Having grown up with a strong sense of social justice, she was the campaigns co-coordinator at the British Section of Amnesty International from 1980 to 1985, and was twice elected as a Labour Councillor for East Finchley in the London Borough of Barnet, serving from 1982 to 1990, leading on housing and planning and holding weekly surgeries.

==The Howard League for Penal Reform==
Appointed in 1986, she was responsible for the Howard League's research programmes and campaigns to raise public concern about issues including suicides in prison, the over-use of custody, poor carceral conditions, young people in trouble and mothers in prison. Under her direction the number of staff and turnover of the charity grew twenty-fold. She described this work as her 'life's mission'. and joked that she suffers from nominative determinism as her name literally means “free the criminals”.

Crook has campaigned for the whole UK penal system to be subject to a radical overhaul. She has highlighted the structural inequalities and injustice of the existing system and argued that a smaller more ethical and compassionate prison system would save public money, transform lives and change incarceration for good.

During her career she worked with nearly 20 different cabinet ministers responsible for prisons and finds that the barriers to reform change with the government and politics of the day. She has spoken publicly and written in a range of media to highlight 'the most despicable and nastiest' rules such as banning of books in prisons.

The charity has secured a contract with the Legal Services Commission to provide legal advice to children in custody and has taken a number of successful judicial reviews that have improved the treatment of children and young people in custody and on release. Working with the police to reduce the number of children who are arrested has had a significant impact. Reflecting in 2021 she said "The arrest is the gateway, the door to the system. When we started this campaign there were a third of a million child arrests, last year there were 70,000. The result of that, there used to be three and a half thousand children in prison, now there are 500.”

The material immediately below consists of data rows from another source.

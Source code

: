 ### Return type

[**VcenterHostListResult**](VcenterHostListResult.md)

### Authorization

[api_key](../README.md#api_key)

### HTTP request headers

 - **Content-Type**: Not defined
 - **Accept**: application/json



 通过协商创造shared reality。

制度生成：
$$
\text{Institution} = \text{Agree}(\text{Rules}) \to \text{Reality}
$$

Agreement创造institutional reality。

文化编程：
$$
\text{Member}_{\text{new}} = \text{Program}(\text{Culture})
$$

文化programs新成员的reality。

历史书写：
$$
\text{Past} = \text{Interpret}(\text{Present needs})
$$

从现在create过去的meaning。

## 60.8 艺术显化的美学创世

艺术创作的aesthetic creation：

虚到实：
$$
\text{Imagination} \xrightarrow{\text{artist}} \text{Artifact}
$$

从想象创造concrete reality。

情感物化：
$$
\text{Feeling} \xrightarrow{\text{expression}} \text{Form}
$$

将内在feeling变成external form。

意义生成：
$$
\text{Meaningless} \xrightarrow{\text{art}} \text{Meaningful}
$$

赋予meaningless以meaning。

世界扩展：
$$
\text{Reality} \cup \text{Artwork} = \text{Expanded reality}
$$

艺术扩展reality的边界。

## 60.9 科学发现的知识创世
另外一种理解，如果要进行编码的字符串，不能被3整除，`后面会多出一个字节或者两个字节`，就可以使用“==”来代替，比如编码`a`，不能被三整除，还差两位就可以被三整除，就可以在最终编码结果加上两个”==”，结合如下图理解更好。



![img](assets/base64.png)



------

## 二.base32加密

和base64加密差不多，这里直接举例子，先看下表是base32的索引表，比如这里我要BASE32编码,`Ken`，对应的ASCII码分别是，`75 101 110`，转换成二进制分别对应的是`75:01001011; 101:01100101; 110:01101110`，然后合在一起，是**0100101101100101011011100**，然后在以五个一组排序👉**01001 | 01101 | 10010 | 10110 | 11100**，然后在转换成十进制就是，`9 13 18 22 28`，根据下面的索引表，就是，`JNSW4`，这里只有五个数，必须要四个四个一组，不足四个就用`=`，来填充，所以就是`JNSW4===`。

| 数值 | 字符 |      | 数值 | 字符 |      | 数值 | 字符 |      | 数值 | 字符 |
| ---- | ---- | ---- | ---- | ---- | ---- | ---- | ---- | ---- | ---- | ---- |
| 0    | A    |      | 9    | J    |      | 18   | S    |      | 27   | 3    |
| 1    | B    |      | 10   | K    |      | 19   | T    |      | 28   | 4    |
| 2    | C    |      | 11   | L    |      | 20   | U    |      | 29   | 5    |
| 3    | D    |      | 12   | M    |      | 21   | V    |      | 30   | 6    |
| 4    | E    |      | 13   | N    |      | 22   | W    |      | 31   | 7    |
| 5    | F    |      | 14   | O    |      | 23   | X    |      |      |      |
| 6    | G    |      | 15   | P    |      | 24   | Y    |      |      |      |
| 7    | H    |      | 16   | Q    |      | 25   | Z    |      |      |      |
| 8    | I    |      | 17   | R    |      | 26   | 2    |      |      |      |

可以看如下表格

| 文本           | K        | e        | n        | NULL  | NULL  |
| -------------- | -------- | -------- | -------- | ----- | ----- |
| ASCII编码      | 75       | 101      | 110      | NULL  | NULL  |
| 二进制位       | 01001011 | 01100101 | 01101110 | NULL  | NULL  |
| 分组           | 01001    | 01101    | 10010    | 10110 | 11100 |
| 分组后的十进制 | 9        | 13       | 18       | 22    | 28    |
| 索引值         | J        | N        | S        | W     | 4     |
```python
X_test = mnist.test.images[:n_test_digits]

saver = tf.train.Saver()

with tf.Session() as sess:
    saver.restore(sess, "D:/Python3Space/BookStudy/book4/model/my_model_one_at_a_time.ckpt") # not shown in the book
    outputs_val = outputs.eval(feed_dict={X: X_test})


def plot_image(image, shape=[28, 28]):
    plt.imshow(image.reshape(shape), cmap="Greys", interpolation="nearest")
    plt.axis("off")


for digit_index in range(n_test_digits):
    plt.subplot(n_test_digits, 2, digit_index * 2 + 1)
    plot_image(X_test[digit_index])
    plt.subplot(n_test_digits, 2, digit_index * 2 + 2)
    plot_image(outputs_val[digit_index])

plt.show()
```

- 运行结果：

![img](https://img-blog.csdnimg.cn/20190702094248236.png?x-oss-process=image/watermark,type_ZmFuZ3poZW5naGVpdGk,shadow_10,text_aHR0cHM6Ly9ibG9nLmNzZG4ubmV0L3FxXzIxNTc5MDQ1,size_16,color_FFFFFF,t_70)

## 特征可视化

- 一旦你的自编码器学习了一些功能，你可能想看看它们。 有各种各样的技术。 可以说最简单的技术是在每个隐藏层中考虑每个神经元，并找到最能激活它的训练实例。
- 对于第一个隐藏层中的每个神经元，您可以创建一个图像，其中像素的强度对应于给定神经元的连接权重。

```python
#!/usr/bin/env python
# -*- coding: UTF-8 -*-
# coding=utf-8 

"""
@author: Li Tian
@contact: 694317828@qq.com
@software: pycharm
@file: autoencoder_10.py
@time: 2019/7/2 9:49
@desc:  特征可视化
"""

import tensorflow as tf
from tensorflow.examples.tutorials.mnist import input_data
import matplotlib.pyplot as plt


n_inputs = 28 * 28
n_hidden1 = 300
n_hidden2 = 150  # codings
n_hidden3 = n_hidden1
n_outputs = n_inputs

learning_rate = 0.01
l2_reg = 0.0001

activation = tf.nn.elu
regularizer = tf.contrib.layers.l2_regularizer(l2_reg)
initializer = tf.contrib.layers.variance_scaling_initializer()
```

She announced her retirement in 2021 after 30 years.

==Other work==
Crook has been a school governor and chaired various local community organisations. She was a Governor of the University of Greenwich for 6 years and chaired the Staff and General Committee, retiring in 2002. In 2005 to 2008 she served on the board of the School Food Trust, the non-departmental public body charged with overseeing the implementation of national standards for school food to every school in England and Wales.

In 2009 she was appointed an NHS non-executive director of Barnet Primary Care Trust, responsible for a budget of £550 million delivering health services to 350,000 people. In 2010 she was appointed a Senior Visiting Fellow at the London School of Economics.

In 2022 she established the Commission on Political Power along with Frances D'Souza, Baroness D'Souza as co-convenor. to generate a national debate on potential legislative and structural reform of the UK's political system.

==Honours==
She was awarded the Freedom of the City of London in 1997 and the Perrie Award in 2005. Crook was appointed Officer of the Order of the British Empire (OBE) for services to youth justice in the 2010 New Year Honours. She has honorary doctorates from University of Liverpool and Leeds Beckett University. In 2010 she was appointed a Senior Visiting Fellow at the London School of Economics and is an Honorary Visiting Fellow at Leicester University In 2025 The International Jury of the Stockholm Prize in Criminology Foundation awarded the Stockholm Prize in Criminology to Crook.